He had been anxious to take out an insurance policy for his daughter before it became too late for him to do so; but, he affirmed, he did not kill his master for the purpose. The agent had been after him frequently, of late, to urge him to borrow the money for the premium. But this, Mrs. Adler did not want him to do, for, she argued, the interest on the loan and the premiums would counterbalance the value of the policy. They had had many discussions of the subject, for Mr. Adler, a very sick man, had wanted to die knowing that his wife had some provision for her old age. His illness precluded any insurance on his own life.

Not interested in these minute details, Groot questioned Stryker closely about the handkerchief.

“I don’t know,” Stryker said. “I don’t know, I’m sure, how my kerchief got into those woods, but I do know I didn’t take it there.”

“Could it have been taken from your room?”

“It must ’a’ been. Leastways, unless it was taken from the clothes line on a wash day,—or mebbe it blew off and was picked up by somebody passin’.”

Though not extremely probable, these were possibilities, and they had not been thought of before by Groot or his colleagues.

“There’s something in that,” he agreed, “now, Mr. Stryker, don’t get excited, but where were you Tuesday afternoon, the day that Mr. Trowbridge was killed?”
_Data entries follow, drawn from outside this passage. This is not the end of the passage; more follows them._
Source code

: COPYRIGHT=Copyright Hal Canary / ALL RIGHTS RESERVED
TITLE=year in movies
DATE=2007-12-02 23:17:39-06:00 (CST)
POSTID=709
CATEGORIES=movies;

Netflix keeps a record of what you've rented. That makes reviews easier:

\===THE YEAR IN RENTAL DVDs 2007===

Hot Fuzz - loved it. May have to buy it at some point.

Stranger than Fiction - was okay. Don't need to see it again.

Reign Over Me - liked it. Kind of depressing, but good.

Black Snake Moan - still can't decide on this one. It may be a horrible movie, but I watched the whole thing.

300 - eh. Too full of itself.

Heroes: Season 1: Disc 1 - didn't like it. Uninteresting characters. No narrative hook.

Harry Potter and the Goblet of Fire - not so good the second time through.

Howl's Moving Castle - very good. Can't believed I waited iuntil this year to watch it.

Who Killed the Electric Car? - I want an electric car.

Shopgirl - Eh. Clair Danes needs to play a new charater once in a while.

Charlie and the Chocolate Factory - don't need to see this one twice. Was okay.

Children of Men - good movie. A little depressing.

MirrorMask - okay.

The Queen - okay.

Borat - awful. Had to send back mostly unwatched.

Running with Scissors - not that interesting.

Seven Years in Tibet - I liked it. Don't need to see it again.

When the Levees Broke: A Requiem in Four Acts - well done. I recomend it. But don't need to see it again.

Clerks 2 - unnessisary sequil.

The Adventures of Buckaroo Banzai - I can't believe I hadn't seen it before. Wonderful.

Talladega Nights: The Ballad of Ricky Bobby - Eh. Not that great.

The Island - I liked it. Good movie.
“I know all where I was, but it’s sort o’ confused in my mind. I was to the insurance agent’s; and I was to the doctor’s to be sized up for that same insurance, if I did decide to take it out; and then I dropped in to see my daughter, and her man was so sick I thought his last hour had come, and I ran over for a neighbor, and somehow I was so upset and bothered with one thing and another that the more I try to straighten out in my mind the order of those things, the more mixed up I get. You see, it was my day out, and that always flusters me anyhow. I’m not so young as I was, and the onusualness of getting into street clothes and going out into the world, as it were, makes me all trembly and I can’t remember it afterward, like I can my routine days. And then when I did go home that night, first thing I knew master didn’t come home to dinner! That never had happened before, unless we knew beforehand. Well, then Mis’ Black she ate alone, and Miss Avice, she didn’t eat at all, and there was whisperin’ and goin’s on, and next thing I knew they told me master was dead. After that nothing is clear in my mind. No, sir, everything is a blur and a mist from that time on. That there inquest, now, that’s just like a dream,—a bad dream.”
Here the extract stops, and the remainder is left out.